As we always do in statistics, let's start with a simple example of rolling a dice. If we consider rolling a fair dice, the outcome of the dice can be anything from 1 to 6, and is random. To represent such situations (the outcome of rolling the dice in this case), in mathematics we use the concept of random variables. We come across a lot of such variables in our everyday lives. Another example could be ordering food at a restaurant. In this case, the outcome could be any food item on the menu. In general terms, a random variable is a variable whose possible values are outcomes of a random phenomenon. The possible states of the outcomes are also known as the **domain of the random variable**, and the outcome is based on the probability distribution defined over the domain of the random variable.

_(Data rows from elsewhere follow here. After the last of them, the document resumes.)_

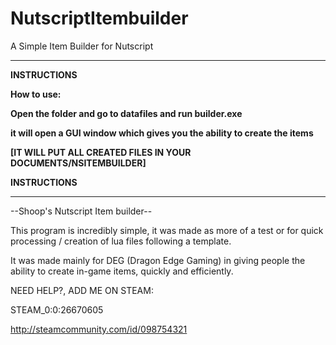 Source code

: # NutscriptItembuilder
A Simple Item Builder for Nutscript

-------------------------------------------------------------
<b> INSTRUCTIONS

How to use:

Open the folder and go to datafiles and run builder.exe

it will open a GUI window which gives you the ability to create the items

[IT WILL PUT ALL CREATED FILES IN YOUR DOCUMENTS/NSITEMBUILDER]

INSTRUCTIONS </b>

-------------------------------------------------------------
--Shoop's Nutscript Item builder--

This program is incredibly simple, it was made as more of a test or for quick processing / creation of lua files
following a template.

It was made mainly for DEG (Dragon Edge Gaming) in giving people the ability to create in-game items, quickly
and efficiently.



NEED HELP?, ADD ME ON STEAM:    

STEAM_0:0:26670605

http://steamcommunity.com/id/098754321
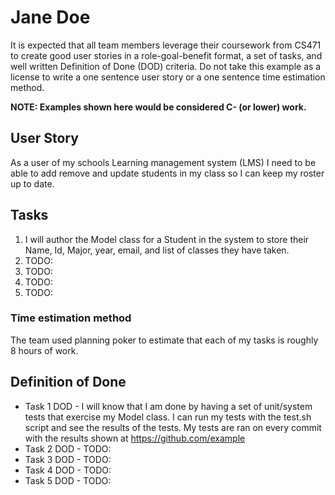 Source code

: # Jane Doe

It is expected that all team members leverage their coursework from CS471 to
create good user stories in a role-goal-benefit format, a set of
tasks, and well written Definition of Done (DOD) criteria. Do not take
this example as a license to write a one sentence user story or a one sentence
time estimation method.

**NOTE: Examples shown here would be considered C- (or lower) work.**

## User Story

As a user of my schools Learning management system (LMS) I need to be
able to add remove and update students in my class so I can keep my
roster up to date.

## Tasks

1. I will author the Model class for a Student in the system to store
  their Name, Id, Major, year, email, and list of classes they have
  taken.
2. TODO:
3. TODO:
4. TODO:
5. TODO:

### Time estimation method

The team used planning poker to estimate that each of my tasks is roughly
8 hours of work.

## Definition of Done

- Task 1 DOD - I will know that I am done by having a set of unit/system tests that
  exercise my Model class. I can run my tests with the test.sh script and see the results
  of the tests. My tests are ran on every commit with the results shown at https://github.com/example
- Task 2 DOD - TODO:
- Task 3 DOD - TODO:
- Task 4 DOD - TODO:
- Task 5 DOD - TODO:
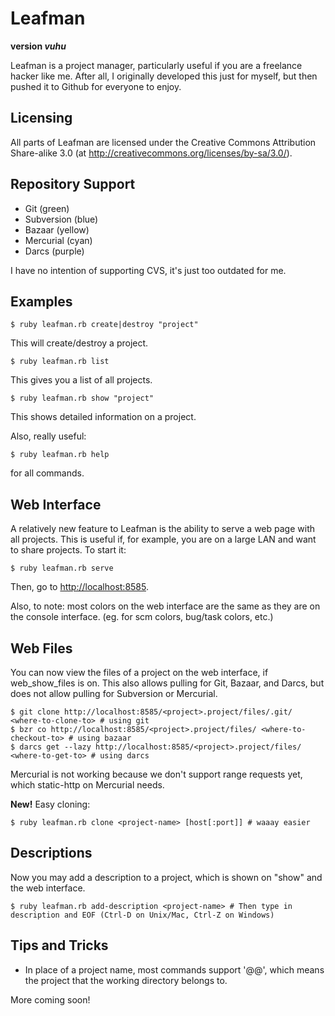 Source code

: Leafman
===============
**version _vuhu_**

Leafman is a project manager, particularly useful if you are a freelance hacker like me. After all, I originally developed this just for myself, but then pushed it to Github for everyone to enjoy.

Licensing
-----------------------
All parts of Leafman are licensed under the Creative Commons Attribution Share-alike 3.0 (at <http://creativecommons.org/licenses/by-sa/3.0/>).

Repository Support
-----------------------
* Git (green)
* Subversion (blue)
* Bazaar (yellow)
* Mercurial (cyan)
* Darcs (purple)

I have no intention of supporting CVS, it's just too outdated for me.

Examples
--------------------
    $ ruby leafman.rb create|destroy "project"
This will create/destroy a project.

    $ ruby leafman.rb list
This gives you a list of all projects.

    $ ruby leafman.rb show "project"
This shows detailed information on a project.

Also, really useful:

    $ ruby leafman.rb help
for all commands.

Web Interface
-------------------
A relatively new feature to Leafman is the ability to serve a web page with all projects. This is useful if, for example, you are on a large LAN and want to share projects. To start it:

    $ ruby leafman.rb serve
Then, go to <http://localhost:8585>.

Also, to note: most colors on the web interface are the same as they are on the console interface. (eg. for scm colors, bug/task colors, etc.)

Web Files
------------------
You can now view the files of a project on the web interface, if web\_show\_files is on. This also allows pulling for Git, Bazaar, and Darcs, but does not allow pulling for Subversion or Mercurial.

    $ git clone http://localhost:8585/<project>.project/files/.git/ <where-to-clone-to> # using git
    $ bzr co http://localhost:8585/<project>.project/files/ <where-to-checkout-to> # using bazaar
    $ darcs get --lazy http://localhost:8585/<project>.project/files/ <where-to-get-to> # using darcs
    
Mercurial is not working because we don't support range requests yet, which static-http on Mercurial needs.

**New!** Easy cloning:

    $ ruby leafman.rb clone <project-name> [host[:port]] # waaay easier

Descriptions
------------------
Now you may add a description to a project, which is shown on "show" and the web interface.

    $ ruby leafman.rb add-description <project-name> # Then type in description and EOF (Ctrl-D on Unix/Mac, Ctrl-Z on Windows)

Tips and Tricks
-------------------
* In place of a project name, most commands support '@@', which means the project that the working directory belongs to.

More coming soon!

Coming back to rolling the dice, the domain of the random variable outcome*, O, *is given by *domain(O) = (1, 2, 3, 4, 5, 6),* and the probability distribution is given by a uniform distribution *P(o) = 1/6 ∀ ∈ domain(O)*. Similarly, in the case of the restaurant example, for the random variable *choosing a dish*, the domain would be every item on the menu, and the probability distribution would depend on your food preference. In both of the previous examples, the domain of the random variable has discrete variables; such random variables are known as **discrete random variables**. But it's also possible for the domain to be a continuous space. For example, consider the random variable representing the stock price of Google* *tomorrow. The domain of this random variable will be all positive real numbers with most of the probability mass distributed around ±5% of today's price. Such random variables are known as **continuous random variables**.